Reference: Prediction Output

When you run predictions with InstaNovo and specify an output path, a CSV file is generated. This document describes the columns in that file.

Standard Columns

Column	Description	Data Type	Notes
experiment_name	Experiment name derived from input filename	String	Based on the input file name (mgf, mzml, or mzxml)
scan_number	Scan number of the MS/MS spectrum	Integer	Unique identifier from the input file
spectrum_id	Unique spectrum identifier	String	Combination of experiment name and scan number (e.g., `yeast:17738`)
precursor_mz	Precursor m/z (mass-to-charge ratio)	Float	The observed m/z of the precursor ion
precursor_charge	Precursor charge state	Integer	Charge state of the precursor ion
prediction_id	Unique prediction identifier	String	Internal identifier for the prediction
group	Data group identifier	String	Used when running predictions on grouped data
targets	Target peptide sequence	String	Ground truth peptide sequence (only present if running in evaluation mode)
predictions	Best predicted peptide sequence	String	The final predicted peptide sequence (from InstaNovo+ when using refinement)
predictions_tokenised	Best predicted peptide sequence (tokenised)	String	The predicted sequence as comma-separated tokens
log_probs	Log probability of the best predicted sequence	Float	Natural logarithm of the sequence confidence. Higher is better.
token_log_probs	Log probability of each token in the best prediction	List[Float]	Natural logarithm of the confidence for each amino acid in the sequence
delta_mass_ppm	Mass difference between precursor and predicted peptide in ppm	Float	The mass deviation in parts per million. Lower is better.

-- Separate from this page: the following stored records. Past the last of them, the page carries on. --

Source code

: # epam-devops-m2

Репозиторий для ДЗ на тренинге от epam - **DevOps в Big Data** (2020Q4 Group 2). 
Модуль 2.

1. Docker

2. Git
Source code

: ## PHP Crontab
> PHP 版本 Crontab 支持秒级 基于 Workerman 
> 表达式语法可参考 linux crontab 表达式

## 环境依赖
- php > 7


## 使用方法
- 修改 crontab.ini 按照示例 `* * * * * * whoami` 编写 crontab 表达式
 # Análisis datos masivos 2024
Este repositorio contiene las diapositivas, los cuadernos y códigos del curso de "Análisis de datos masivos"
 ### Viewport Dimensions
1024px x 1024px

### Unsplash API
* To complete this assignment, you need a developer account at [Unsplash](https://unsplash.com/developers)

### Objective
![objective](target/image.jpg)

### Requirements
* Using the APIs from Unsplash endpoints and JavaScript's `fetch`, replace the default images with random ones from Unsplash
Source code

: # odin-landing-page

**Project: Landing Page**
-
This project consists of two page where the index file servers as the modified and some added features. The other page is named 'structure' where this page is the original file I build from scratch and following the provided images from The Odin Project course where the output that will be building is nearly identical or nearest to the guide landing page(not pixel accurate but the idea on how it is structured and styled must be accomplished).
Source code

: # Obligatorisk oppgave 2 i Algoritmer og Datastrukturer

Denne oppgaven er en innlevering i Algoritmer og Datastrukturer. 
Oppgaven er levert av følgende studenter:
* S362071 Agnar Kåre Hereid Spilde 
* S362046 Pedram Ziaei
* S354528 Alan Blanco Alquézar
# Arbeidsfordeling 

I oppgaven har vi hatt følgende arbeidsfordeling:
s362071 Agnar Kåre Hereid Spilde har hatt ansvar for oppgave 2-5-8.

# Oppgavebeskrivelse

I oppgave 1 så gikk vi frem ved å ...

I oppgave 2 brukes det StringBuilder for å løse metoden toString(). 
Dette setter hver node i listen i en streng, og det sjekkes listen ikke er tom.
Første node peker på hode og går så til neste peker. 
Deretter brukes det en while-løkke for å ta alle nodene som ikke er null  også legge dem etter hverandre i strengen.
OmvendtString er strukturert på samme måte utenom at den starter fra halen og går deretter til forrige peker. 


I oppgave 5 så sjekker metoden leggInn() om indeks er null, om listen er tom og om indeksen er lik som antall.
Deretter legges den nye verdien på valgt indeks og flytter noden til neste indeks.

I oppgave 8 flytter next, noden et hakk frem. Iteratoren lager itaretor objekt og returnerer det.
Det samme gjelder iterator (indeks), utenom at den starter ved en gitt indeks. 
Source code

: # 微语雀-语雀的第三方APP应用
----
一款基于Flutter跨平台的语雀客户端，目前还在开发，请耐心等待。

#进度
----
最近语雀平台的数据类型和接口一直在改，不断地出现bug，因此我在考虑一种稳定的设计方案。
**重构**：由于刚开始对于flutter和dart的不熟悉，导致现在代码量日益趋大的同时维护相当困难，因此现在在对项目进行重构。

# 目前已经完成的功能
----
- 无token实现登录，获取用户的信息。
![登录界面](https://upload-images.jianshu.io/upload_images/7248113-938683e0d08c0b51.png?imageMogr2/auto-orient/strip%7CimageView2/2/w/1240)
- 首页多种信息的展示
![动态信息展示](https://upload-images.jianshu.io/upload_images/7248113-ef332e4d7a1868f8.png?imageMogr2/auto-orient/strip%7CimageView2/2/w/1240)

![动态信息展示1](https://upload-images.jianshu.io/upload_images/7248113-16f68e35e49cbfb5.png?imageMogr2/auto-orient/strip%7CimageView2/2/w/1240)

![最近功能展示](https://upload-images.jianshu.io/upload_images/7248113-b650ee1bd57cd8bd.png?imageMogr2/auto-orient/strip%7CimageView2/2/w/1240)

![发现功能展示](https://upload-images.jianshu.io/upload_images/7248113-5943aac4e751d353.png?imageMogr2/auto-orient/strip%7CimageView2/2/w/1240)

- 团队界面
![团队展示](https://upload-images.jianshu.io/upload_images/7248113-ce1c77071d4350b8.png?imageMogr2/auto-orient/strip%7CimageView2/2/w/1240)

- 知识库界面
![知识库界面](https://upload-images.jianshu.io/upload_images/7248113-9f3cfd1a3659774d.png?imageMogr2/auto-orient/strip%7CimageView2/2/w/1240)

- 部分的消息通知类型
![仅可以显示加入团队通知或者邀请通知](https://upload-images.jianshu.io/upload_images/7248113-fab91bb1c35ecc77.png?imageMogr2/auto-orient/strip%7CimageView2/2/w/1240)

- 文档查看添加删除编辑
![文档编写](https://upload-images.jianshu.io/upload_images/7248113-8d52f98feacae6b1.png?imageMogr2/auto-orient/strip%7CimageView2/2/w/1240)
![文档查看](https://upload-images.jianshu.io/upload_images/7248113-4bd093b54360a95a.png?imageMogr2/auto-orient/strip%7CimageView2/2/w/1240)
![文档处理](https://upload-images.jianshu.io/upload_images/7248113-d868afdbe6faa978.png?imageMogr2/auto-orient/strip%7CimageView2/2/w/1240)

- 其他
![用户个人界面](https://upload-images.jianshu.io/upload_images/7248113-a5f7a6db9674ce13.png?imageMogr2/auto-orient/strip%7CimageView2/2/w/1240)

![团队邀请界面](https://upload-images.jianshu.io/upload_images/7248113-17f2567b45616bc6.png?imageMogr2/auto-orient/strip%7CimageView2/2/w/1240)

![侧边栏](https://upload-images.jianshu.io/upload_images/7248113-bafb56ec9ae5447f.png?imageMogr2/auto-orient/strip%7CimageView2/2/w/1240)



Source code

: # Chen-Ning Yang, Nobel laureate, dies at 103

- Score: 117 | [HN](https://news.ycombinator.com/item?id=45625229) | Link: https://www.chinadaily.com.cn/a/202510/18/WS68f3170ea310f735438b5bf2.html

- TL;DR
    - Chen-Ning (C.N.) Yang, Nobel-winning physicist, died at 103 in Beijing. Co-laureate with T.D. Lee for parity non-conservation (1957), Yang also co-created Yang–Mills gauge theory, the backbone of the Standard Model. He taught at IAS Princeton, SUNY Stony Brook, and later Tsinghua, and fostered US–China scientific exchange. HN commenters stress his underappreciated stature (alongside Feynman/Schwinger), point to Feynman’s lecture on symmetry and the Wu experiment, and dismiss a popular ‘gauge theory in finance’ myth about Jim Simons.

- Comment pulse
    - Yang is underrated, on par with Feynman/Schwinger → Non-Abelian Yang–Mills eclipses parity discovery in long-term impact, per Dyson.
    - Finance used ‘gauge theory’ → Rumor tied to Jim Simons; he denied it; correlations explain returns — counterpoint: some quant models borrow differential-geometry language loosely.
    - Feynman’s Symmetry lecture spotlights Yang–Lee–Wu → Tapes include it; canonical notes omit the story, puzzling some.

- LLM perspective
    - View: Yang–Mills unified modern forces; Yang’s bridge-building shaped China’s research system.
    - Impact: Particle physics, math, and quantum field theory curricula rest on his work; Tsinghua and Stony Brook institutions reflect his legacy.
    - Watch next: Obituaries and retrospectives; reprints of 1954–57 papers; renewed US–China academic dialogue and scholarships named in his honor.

These columns are present when using InstaNovo+ (combined transformer + diffusion model).

Column	Description	Data Type	Notes
instanovo_predictions	Predicted peptide sequence from InstaNovo	String	The initial peptide sequence from the transformer
instanovo_log_probabilities	Log probability from InstaNovo	Float	Natural logarithm of the sequence confidence
instanovo_token_log_probabilities	Token log probabilities from InstaNovo	List[Float]	Natural logarithm of the confidence for each token
instanovo_predictions_beam_0-4	Predicted sequences from each beam	String	Beam search results when num_beams > 1
instanovo_log_probabilities_beam_0-4	Log probabilities from each beam	Float	Confidence scores for each beam
instanovo_token_log_probabilities_beam_0-4	Token log probabilities from each beam	List[Float]	Per-token confidence for each beam

These columns are present when using InstaNovo+ (combined transformer + diffusion model).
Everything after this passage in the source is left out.